------ Data to process
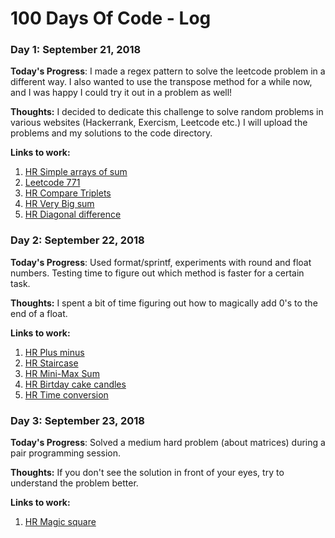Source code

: # 100 Days Of Code - Log

### Day 1: September 21, 2018 

**Today's Progress**: I made a regex pattern to solve the leetcode problem in a different way. I also wanted to use the transpose method for a while now, and I was happy I could try it out in a problem as well!

**Thoughts:** I decided to dedicate this challenge to solve random problems in various websites (Hackerrank, Exercism, Leetcode etc.) I will upload the problems and my solutions to the code directory.

**Links to work:** 
1. [HR Simple arrays of sum](/code/Hackerrank/simple_arrays_of_sum.rb)
2. [Leetcode 771](/code/Leetcode/771.rb)
3. [HR Compare Triplets](/code/Hackerrank/compare_triplets.rb)
4. [HR Very Big sum](/code/Hackerrank/very_big_sum.rb)
5. [HR Diagonal difference](/code/Hackerrank/diagonal_difference.rb)

### Day 2: September 22, 2018

**Today's Progress**: Used format/sprintf, experiments with round and float numbers. Testing time to figure out which method is faster for a certain task.

**Thoughts:** I spent a bit of time figuring out how to magically add 0's to the end of a float.

**Links to work:** 
1. [HR Plus minus](/code/Hackerrank/plusminus.rb)
2. [HR Staircase](/code/Hackerrank/starcase.rb)
3. [HR Mini-Max Sum](/code/Hackerrank/mini_max_sum.rb)
4. [HR Birtday cake candles](/code/Hackerrank/birthday_cake_candle.rb)
5. [HR Time conversion](/code/Hackerrank/time_conversion.rb)


### Day 3: September 23, 2018

**Today's Progress**: Solved a medium hard problem (about matrices) during a pair programming session.

**Thoughts:** If you don't see the solution in front of your eyes, try to understand the problem better.

**Links to work:** 
1. [HR Magic square](/code/Hackerrank/magic_square.rb)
------------
→ Work task:
Reproduce exactly, and with no other material, the lines between those holding "Of Code - Log" and "problem as well!", inclusive.

→ Output of the exercise:
: # 100 Days Of Code - Log

### Day 1: September 21, 2018 

**Today's Progress**: I made a regex pattern to solve the leetcode problem in a different way. I also wanted to use the transpose method for a while now, and I was happy I could try it out in a problem as well!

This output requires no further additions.